From the first line to the last, return the material exactly.

>>>

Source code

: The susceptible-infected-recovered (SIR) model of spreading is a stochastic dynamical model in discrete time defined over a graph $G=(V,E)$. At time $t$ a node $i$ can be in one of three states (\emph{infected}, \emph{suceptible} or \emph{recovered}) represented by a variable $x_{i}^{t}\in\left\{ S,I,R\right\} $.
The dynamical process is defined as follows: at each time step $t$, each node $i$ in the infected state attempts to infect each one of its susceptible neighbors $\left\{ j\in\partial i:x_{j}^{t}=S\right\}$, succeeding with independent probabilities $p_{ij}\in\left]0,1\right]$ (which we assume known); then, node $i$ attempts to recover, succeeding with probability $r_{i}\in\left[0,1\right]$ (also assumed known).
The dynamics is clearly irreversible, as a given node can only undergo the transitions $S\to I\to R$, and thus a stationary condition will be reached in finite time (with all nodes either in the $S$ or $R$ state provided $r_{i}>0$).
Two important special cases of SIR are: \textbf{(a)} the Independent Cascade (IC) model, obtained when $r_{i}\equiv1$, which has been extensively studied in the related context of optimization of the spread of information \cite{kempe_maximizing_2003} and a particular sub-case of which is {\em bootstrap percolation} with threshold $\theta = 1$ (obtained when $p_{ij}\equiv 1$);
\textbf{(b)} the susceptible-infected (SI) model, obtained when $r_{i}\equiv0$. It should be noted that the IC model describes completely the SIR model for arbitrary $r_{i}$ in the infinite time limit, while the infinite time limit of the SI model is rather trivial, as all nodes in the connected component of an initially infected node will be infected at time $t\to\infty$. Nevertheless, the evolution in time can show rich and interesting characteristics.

<<<

* REPLY
Source code

: The susceptible-infected-recovered (SIR) model of spreading is a stochastic dynamical model in discrete time defined over a graph $G=(V,E)$. At time $t$ a node $i$ can be in one of three states (\emph{infected}, \emph{suceptible} or \emph{recovered}) represented by a variable $x_{i}^{t}\in\left\{ S,I,R\right\} $.
The dynamical process is defined as follows: at each time step $t$, each node $i$ in the infected state attempts to infect each one of its susceptible neighbors $\left\{ j\in\partial i:x_{j}^{t}=S\right\}$, succeeding with independent probabilities $p_{ij}\in\left]0,1\right]$ (which we assume known); then, node $i$ attempts to recover, succeeding with probability $r_{i}\in\left[0,1\right]$ (also assumed known).
The dynamics is clearly irreversible, as a given node can only undergo the transitions $S\to I\to R$, and thus a stationary condition will be reached in finite time (with all nodes either in the $S$ or $R$ state provided $r_{i}>0$).
Two important special cases of SIR are: \textbf{(a)} the Independent Cascade (IC) model, obtained when $r_{i}\equiv1$, which has been extensively studied in the related context of optimization of the spread of information \cite{kempe_maximizing_2003} and a particular sub-case of which is {\em bootstrap percolation} with threshold $\theta = 1$ (obtained when $p_{ij}\equiv 1$);
\textbf{(b)} the susceptible-infected (SI) model, obtained when $r_{i}\equiv0$. It should be noted that the IC model describes completely the SIR model for arbitrary $r_{i}$ in the infinite time limit, while the infinite time limit of the SI model is rather trivial, as all nodes in the connected component of an initially infected node will be infected at time $t\to\infty$. Nevertheless, the evolution in time can show rich and interesting characteristics.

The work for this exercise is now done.